*Records supplied*
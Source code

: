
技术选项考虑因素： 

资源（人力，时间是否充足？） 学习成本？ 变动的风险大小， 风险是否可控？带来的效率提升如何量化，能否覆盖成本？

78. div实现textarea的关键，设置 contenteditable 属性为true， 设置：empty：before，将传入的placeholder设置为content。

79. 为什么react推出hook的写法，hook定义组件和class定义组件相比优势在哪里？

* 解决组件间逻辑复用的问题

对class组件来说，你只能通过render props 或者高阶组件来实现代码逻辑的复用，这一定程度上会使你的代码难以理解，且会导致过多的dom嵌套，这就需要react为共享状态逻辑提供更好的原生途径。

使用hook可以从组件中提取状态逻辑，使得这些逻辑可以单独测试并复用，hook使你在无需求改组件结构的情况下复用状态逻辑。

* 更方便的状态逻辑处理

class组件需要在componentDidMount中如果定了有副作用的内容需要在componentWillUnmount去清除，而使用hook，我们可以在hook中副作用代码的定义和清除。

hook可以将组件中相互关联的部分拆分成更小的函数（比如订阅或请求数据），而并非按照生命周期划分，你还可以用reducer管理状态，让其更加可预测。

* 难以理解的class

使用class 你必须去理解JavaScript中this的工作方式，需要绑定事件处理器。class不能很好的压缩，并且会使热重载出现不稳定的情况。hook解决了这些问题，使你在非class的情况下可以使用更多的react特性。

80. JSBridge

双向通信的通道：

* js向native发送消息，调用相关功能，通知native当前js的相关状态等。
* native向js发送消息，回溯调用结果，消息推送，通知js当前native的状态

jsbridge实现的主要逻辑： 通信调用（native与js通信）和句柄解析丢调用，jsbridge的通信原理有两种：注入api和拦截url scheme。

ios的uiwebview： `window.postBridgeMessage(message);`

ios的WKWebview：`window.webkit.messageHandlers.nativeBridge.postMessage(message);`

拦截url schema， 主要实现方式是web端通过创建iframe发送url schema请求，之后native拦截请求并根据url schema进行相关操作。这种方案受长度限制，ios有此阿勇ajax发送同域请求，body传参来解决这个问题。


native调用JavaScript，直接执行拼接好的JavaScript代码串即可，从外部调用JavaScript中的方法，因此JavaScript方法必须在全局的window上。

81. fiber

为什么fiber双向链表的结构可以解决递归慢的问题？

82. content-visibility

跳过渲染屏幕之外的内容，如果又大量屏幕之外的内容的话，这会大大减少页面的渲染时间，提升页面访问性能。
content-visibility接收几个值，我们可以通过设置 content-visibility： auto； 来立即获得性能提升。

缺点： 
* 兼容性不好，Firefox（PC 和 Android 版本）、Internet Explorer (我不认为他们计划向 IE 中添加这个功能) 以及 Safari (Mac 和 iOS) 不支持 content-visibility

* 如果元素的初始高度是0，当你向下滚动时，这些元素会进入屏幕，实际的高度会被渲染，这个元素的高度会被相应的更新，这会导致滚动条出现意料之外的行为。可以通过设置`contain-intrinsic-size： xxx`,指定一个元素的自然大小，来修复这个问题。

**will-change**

*About this exercise*
Provide only the count of lines within the entries above that include the string "message".

*Written response*
2